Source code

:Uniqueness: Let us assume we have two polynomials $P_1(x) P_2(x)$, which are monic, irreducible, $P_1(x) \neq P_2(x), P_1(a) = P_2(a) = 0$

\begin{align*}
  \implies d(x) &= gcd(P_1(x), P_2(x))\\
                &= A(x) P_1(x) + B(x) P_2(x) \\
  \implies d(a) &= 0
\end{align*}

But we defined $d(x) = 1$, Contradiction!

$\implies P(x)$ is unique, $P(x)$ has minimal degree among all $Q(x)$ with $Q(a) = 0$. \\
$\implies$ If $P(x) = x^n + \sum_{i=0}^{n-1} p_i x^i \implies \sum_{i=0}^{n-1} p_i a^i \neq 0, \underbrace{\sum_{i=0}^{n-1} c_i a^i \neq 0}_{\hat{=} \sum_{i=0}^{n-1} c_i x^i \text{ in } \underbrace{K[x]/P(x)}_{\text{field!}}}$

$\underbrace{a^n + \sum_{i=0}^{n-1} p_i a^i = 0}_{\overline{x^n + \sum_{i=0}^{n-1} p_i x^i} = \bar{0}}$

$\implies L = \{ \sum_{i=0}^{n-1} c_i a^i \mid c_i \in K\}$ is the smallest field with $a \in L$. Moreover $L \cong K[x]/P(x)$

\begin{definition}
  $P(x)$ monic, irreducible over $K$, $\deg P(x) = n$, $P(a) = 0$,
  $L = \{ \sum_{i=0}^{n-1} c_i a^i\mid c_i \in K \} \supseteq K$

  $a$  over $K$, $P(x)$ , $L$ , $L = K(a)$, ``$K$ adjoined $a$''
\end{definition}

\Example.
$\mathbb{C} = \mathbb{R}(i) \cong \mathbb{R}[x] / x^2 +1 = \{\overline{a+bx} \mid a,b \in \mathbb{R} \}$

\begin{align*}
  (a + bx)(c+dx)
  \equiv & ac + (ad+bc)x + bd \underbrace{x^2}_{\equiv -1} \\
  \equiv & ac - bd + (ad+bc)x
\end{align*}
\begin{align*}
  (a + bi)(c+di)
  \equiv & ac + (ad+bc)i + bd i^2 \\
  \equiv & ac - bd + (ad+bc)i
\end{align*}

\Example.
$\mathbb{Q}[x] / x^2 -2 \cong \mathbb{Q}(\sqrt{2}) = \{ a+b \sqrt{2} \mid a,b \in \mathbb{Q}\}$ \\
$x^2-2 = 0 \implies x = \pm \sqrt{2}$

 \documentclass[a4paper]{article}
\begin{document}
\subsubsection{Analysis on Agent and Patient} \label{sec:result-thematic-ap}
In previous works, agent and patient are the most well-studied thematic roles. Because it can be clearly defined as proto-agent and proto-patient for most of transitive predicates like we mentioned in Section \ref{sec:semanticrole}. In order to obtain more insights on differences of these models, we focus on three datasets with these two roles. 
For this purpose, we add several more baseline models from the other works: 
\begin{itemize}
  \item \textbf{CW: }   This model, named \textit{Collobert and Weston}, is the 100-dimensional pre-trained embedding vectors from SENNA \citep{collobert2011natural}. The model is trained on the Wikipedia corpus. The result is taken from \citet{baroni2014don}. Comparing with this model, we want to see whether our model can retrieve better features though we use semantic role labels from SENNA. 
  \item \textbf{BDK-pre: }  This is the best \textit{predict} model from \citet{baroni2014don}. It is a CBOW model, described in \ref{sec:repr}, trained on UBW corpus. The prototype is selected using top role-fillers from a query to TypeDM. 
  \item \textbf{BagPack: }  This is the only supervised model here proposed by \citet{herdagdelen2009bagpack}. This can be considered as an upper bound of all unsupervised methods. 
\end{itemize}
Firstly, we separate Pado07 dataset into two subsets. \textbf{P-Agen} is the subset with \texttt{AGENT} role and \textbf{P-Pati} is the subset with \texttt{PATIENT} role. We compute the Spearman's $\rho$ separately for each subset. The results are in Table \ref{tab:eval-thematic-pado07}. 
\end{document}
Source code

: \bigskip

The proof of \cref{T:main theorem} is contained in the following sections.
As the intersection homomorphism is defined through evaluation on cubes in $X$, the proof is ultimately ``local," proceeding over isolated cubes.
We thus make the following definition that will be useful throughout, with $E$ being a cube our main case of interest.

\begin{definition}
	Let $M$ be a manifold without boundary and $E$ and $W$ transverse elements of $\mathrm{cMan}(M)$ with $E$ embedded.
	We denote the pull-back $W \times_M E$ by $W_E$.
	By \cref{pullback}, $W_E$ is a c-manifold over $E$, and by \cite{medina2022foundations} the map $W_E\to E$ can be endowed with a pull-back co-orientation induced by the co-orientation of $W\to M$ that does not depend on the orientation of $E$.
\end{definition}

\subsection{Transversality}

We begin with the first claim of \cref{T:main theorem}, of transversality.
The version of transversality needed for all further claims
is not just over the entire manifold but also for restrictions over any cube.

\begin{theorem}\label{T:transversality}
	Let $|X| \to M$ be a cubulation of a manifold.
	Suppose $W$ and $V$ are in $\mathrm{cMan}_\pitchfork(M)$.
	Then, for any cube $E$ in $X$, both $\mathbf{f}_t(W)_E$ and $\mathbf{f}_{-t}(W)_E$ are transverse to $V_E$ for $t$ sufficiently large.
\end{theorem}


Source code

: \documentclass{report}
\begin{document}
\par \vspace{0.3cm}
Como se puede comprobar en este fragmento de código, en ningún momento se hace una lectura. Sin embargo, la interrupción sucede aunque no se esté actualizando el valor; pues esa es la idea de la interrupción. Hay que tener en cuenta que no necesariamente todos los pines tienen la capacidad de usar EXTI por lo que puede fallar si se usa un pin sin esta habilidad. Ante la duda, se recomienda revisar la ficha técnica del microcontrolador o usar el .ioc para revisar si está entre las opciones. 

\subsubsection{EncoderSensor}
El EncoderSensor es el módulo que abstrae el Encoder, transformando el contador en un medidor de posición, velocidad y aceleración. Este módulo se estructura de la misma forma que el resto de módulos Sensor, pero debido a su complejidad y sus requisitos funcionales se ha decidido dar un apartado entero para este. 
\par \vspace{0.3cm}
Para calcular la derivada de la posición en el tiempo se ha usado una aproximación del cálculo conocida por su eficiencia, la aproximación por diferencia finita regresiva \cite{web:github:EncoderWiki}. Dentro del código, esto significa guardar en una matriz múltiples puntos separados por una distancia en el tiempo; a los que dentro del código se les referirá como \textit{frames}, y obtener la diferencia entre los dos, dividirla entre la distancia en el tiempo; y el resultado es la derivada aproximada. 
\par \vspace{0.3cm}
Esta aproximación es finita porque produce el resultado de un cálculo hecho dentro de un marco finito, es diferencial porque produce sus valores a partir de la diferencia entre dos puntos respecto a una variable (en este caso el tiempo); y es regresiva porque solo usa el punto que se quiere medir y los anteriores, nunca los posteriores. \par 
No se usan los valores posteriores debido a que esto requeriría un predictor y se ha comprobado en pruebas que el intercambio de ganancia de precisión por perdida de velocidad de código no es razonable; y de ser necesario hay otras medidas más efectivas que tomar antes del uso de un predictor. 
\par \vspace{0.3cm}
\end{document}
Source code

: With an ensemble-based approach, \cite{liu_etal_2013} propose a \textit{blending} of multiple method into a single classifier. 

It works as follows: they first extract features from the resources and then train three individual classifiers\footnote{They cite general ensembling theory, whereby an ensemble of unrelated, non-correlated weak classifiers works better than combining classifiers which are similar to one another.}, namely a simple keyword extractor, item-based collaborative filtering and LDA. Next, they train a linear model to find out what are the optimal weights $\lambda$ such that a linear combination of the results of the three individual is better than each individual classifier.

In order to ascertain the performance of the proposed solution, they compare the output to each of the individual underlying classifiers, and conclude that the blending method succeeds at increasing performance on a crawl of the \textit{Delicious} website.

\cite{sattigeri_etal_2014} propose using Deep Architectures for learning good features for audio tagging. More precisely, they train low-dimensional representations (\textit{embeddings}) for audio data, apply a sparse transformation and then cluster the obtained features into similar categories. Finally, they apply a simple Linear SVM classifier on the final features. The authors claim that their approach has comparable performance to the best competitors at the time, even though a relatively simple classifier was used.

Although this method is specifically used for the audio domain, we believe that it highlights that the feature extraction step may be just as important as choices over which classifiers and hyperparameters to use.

=== EXERCISE BRIEF ===
In the records above, find every line that contains the word "sqrt" and copy it.

=== WRITTEN SOLUTION ===
$\mathbb{Q}[x] / x^2 -2 \cong \mathbb{Q}(\sqrt{2}) = \{ a+b \sqrt{2} \mid a,b \in \mathbb{Q}\}$ \\
$x^2-2 = 0 \implies x = \pm \sqrt{2}$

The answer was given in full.